Original article no longer available
Daily Herald
By Christy Gutowski Daily Herald Legal Affairs Writer
Posted December 10, 2003
An Aurora woman accused of killing her husband and wounding their two daughters during a Christmas Day shooting spree often questions whether her slain mate still is alive.
Sungnam Kwon Lisowski also claims she heard her husband’s voice speaking to her as she lay in a hospital bed while recovering from self-inflicted gunshot wounds.
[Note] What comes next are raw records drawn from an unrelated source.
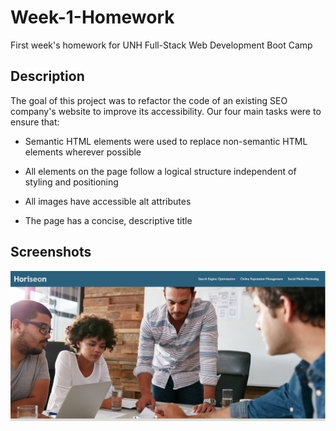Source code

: # Week-1-Homework

First week's homework for UNH Full-Stack Web Development Boot Camp

## Description

The goal of this project was to refactor the code of an existing SEO company's website to improve its accessibility. Our four main tasks were to ensure that:

* Semantic HTML elements were used to replace non-semantic HTML elements wherever possible

* All elements on the page follow a logical structure independent of styling and positioning

* All images have accessible alt attributes

* The page has a concise, descriptive title

## Screenshots

![Top of page](/assets/images/top.jpg)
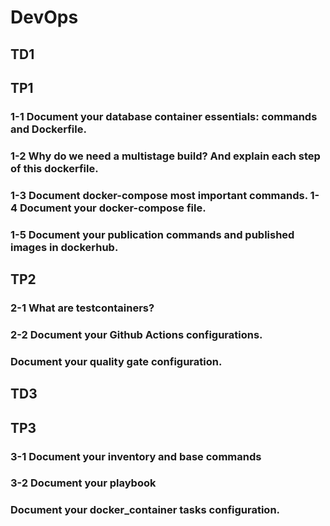 # DevOps
## TD1
## TP1
### 1-1 Document your database container essentials: commands and Dockerfile.
### 1-2 Why do we need a multistage build? And explain each step of this dockerfile.
### 1-3 Document docker-compose most important commands. 1-4 Document your docker-compose file.
### 1-5 Document your publication commands and published images in dockerhub.
## TP2
### 2-1 What are testcontainers?
### 2-2 Document your Github Actions configurations.
### Document your quality gate configuration.
## TD3
## TP3
### 3-1 Document your inventory and base commands
### 3-2 Document your playbook
### Document your docker_container tasks configuration.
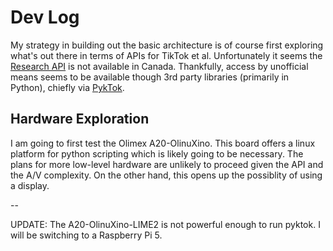 # Dev Log

My strategy in building out the basic architecture is of course first exploring what's out there in terms of APIs for TikTok et al. Unfortunately it seems the [Research API](https://developers.tiktok.com/products/research-api/) is not available in Canada. 
Thankfully, access by unofficial means seems to be available though 3rd party libraries (primarily in Python), chiefly via [PykTok](https://pypi.org/project/pyktok/).

## Hardware Exploration

I am going to first test the Olimex A20-OlinuXino. This board offers a linux platform for python scripting which is likely going to be necessary. The plans for more low-level hardware are unlikely to proceed given the API and the A/V complexity. On the other hand, this opens up the possiblity of using a display.

--

UPDATE: The A20-OlinuXino-LIME2 is not powerful enough to run pyktok. I will be switching to a Raspberry Pi 5.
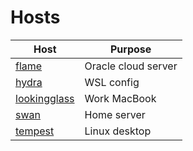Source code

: # Hosts

| Host                                       | Purpose             |
| ---                                        | ---                 |
| [flame](./flame/default.nix)               | Oracle cloud server |
| [hydra](./hydra/default.nix)               | WSL config          |
| [lookingglass](./lookingglass/default.nix) | Work MacBook        |
| [swan](./swan/default.nix)                 | Home server         |
| [tempest](./tempest/default.nix)           | Linux desktop       |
New details about the 42-year-old woman’s thoughts were revealed Tuesday as medical experts weighed in on whether she is mentally fit to stand trial.
DuPage Circuit Judge Michael Burke may decide Thursday if Lisowski understands the nature of the legal proceedings against her and can assist in her defense.
The experts agree Lisowski suffers from severe depression. She has taken a mix of anti-depressants during more than 10 years of treatment. Still, they disagree whether Lisowski’s mental state prohibits her from understanding the criminal charges and court procedures.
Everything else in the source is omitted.